Data entries

○ ○ ○

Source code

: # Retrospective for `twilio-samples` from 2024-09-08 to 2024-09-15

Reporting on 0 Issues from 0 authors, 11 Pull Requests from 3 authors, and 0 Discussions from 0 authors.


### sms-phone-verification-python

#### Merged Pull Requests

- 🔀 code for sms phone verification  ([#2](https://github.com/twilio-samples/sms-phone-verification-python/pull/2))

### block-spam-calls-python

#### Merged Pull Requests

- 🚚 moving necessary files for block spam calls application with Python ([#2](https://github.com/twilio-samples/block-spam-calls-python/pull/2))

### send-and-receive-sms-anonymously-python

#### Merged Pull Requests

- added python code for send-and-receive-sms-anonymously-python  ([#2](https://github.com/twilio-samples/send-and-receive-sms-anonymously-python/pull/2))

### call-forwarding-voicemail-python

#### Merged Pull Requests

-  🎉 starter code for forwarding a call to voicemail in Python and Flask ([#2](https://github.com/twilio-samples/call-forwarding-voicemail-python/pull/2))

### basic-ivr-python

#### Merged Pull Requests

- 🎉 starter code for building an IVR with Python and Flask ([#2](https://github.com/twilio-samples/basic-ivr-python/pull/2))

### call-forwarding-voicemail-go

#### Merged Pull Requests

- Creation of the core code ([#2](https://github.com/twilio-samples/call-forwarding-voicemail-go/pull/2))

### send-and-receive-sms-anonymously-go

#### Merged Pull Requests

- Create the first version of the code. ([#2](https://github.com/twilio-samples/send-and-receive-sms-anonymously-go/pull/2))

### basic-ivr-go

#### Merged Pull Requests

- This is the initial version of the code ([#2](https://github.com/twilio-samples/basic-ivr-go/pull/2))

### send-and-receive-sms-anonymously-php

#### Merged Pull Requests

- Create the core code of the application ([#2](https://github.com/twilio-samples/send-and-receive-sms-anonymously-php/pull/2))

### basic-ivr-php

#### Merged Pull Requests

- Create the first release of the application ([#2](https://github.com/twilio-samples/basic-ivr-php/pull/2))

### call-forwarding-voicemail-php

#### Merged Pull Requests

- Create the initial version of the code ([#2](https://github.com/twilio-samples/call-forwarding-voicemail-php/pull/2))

○ ○ ○

_The task_. Check every line above for the string "starter" and copy those that have it.

_Result_.
-  🎉 starter code for forwarding a call to voicemail in Python and Flask ([#2](https://github.com/twilio-samples/call-forwarding-voicemail-python/pull/2))
- 🎉 starter code for building an IVR with Python and Flask ([#2](https://github.com/twilio-samples/basic-ivr-python/pull/2))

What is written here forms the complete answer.